NY fire investigator admits to lying on resume during trial of fatal fire
Lt. Allen Williams made himself out to be a Certified Fire Investigator, but had not actually received certification from the IAAI
Syracuse Media Group, N.Y.
Syracuse, N.Y. — A recently appointed Syracuse fire investigator admitted to a murder jury this morning a “misrepresentation” on his resume.
Lt. Allen Williams, who led the arson investigation at 253 Fitch St., made himself out to be a Certified Fire Investigator under the rigorous standards of the International Association of Arson Investigators.
He’s a crucial witness for prosecutors attempting to prove that Charles DuBois, 21, intentionally set two fires in his residence early April 5, 2018, killing four family members.

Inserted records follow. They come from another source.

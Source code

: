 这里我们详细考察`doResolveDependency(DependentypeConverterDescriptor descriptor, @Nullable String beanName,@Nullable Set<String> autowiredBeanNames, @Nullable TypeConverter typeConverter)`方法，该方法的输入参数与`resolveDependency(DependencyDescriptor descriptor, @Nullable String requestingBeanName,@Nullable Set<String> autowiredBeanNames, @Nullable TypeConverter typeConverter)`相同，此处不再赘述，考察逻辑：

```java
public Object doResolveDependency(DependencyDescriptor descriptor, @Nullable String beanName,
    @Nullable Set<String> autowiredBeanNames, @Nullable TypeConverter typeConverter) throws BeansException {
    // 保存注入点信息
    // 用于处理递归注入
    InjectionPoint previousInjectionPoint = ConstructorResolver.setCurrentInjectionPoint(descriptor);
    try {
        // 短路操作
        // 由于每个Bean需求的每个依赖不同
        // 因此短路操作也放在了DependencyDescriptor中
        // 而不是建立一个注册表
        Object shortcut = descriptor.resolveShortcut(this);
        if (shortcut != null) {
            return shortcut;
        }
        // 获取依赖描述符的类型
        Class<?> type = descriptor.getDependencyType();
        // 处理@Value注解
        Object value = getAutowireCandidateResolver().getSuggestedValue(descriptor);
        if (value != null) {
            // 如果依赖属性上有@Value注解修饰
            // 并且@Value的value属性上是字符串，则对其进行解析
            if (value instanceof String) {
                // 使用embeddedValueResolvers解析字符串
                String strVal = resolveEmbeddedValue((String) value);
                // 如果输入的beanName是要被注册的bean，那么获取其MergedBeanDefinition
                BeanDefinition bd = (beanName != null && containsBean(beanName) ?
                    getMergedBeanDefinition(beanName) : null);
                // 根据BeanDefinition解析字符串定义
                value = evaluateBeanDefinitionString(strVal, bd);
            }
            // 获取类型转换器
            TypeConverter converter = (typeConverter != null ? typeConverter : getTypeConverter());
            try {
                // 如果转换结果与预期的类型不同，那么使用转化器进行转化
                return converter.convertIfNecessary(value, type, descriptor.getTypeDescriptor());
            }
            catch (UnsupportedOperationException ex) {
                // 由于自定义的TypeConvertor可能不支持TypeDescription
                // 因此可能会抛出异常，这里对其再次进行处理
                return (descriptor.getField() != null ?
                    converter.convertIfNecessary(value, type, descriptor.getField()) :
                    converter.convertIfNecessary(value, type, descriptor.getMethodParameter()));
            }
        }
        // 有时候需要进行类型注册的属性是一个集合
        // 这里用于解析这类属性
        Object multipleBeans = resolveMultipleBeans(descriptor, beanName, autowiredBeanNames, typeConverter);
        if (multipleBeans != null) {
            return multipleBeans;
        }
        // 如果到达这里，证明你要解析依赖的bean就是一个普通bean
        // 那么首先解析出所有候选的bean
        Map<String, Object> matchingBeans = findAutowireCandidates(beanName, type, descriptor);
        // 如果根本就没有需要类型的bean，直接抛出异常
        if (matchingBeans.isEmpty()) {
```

DuBois is facing up to life in prison without parole, if convicted.
Charles DuBois is accused of intentionally killing 4 family members in a Fitch Street fire. He stands in court next to his lawyers, David Zukher and Ken Moynihan. To the far right is prosecutor Robert Moran.
But defense lawyer Ken Moynihan immediately jumped on Williams’ resume. After all, Williams’ main contribution to the trial was as an expert witness: one who could credibly testify to the jury a hypothesis of what happened.
Moynihan noted that Williams added credentials to the end of his name: “IAAI-CFF." That indicated that Williams had passed standards by the international group.
But that’s not the case, Williams admitted on the witness stand.
First, Williams asserted that he was, in fact, certified as fire investigator by IAAI. But after Moynihan pressed him, Williams admitted he wasn’t.
Yes, he was a certified fire investigator allowed to work in New York State. And yes, he was a regular member of IAAI. But he had not gotten their certification.
Moynihan noted that rules prohibit fraud or misrepresentation of IAAI credentials. “I wasn’t intending fraud,” Williams responded.
“But it’s clearly a misrepresentation on your resume?” Moynihan pressed.
“Yes,” Williams replied, after a pause.
That opened the door to a cringe-worthy cross-examination in which Moynihan grilled Williams on basics of fire investigation.
“What is fire science?” Moynihan asked. When Williams responded correctly, the lawyer pressed on. “What is radiant heat flux?” “Why does it matter?”
Williams was stumped by the last question. “I’m not sure at this time,” he responded, as the jury looked on.
Moynihan continued with a dozen questions in all. Some, he suggested, were like what one would find on a high school chemistry test.
“What’s a change of state?” Williams answered correctly: when, for example, water freezes to ice.
“Do you know the difference between a vapor and a gas?”
“Not at this time,” Williams responded again.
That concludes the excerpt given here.